Stored entries

..........

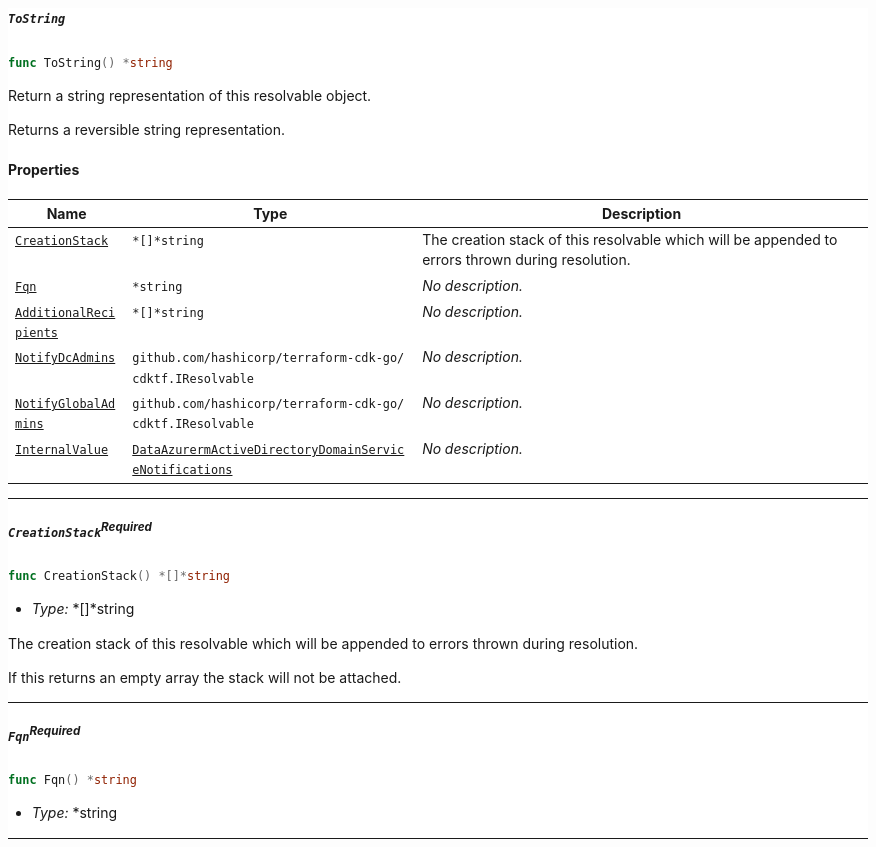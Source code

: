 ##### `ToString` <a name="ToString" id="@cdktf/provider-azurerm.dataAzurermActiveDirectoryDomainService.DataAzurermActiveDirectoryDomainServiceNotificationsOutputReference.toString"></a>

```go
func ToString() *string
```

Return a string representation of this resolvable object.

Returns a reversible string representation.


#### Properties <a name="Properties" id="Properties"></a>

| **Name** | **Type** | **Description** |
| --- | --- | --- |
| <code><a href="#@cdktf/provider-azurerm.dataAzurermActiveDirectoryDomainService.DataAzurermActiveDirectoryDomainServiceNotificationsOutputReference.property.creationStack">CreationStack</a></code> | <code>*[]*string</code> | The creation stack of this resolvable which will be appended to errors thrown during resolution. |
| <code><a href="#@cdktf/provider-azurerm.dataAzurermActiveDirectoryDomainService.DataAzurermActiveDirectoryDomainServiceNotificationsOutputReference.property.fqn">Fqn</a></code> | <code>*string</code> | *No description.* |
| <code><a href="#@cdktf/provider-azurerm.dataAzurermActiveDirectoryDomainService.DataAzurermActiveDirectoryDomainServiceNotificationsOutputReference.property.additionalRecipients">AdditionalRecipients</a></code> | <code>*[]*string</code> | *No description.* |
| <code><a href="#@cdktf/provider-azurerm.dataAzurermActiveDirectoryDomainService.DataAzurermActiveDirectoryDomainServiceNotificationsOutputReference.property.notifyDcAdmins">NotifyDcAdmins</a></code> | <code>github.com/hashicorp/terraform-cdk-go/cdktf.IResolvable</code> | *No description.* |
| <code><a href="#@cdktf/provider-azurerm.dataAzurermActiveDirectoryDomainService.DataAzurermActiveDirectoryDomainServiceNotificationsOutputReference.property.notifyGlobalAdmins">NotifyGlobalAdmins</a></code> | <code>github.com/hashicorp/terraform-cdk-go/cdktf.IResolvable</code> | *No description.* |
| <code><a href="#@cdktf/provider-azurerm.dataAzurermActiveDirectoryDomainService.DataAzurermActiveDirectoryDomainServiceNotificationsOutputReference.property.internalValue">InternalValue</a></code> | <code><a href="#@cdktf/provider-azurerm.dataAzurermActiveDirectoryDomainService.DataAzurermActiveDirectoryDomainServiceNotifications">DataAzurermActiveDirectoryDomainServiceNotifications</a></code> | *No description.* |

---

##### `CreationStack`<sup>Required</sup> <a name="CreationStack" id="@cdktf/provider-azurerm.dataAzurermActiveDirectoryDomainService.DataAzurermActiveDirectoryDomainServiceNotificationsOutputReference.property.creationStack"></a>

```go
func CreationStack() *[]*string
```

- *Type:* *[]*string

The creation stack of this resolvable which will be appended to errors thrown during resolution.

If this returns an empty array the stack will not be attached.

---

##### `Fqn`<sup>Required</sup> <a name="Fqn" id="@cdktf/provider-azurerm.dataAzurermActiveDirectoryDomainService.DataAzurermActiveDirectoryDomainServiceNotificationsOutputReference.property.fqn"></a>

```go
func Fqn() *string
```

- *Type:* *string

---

..........

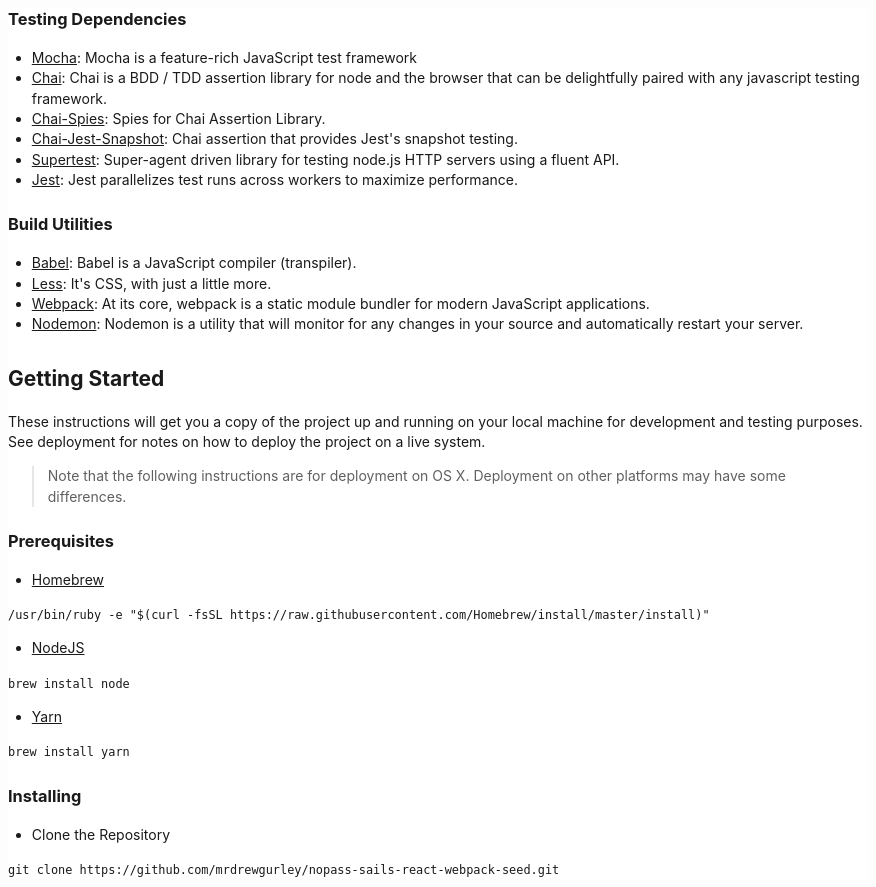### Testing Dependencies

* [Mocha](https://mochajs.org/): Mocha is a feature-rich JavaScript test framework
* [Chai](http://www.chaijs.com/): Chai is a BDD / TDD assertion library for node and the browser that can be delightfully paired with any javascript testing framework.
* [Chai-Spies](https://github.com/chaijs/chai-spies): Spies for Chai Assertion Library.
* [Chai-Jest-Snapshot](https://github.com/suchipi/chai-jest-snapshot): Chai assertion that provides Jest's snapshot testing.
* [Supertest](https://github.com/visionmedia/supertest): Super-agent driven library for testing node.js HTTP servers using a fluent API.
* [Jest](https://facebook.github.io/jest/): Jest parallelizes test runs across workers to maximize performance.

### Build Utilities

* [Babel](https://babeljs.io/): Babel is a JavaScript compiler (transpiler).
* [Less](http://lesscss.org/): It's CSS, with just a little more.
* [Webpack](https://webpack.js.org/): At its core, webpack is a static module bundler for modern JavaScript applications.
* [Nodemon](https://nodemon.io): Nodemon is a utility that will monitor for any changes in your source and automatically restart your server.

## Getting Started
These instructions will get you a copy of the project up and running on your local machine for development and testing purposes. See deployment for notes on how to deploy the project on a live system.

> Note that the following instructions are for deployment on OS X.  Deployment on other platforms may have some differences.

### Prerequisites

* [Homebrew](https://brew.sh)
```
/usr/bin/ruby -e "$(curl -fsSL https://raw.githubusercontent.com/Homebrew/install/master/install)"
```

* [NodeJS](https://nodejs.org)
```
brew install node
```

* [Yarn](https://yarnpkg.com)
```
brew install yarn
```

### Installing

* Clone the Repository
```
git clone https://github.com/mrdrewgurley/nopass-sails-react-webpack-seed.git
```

..........

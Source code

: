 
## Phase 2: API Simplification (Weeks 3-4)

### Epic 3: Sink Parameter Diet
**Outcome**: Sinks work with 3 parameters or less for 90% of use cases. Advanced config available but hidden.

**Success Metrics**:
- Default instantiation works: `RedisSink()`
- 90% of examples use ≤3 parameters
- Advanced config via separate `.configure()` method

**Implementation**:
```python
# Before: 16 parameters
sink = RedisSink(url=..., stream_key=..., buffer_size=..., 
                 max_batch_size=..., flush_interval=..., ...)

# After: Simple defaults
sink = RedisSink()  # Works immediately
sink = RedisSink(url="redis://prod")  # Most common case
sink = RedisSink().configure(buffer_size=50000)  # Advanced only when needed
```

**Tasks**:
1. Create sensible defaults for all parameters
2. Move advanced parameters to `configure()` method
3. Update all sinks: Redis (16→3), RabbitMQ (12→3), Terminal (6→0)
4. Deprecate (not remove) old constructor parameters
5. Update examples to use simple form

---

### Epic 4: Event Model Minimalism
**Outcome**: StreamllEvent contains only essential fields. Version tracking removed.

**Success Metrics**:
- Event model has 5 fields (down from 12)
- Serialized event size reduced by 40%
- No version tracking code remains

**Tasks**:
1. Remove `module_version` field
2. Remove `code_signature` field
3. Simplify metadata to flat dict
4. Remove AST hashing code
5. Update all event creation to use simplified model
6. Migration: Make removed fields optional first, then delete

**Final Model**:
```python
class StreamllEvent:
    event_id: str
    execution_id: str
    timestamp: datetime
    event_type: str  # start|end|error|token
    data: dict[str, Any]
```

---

..........

=== Instructions for the task ===
Give the number of lines in the records that hold the word "func", with no other words.

=== Solved problem ===
3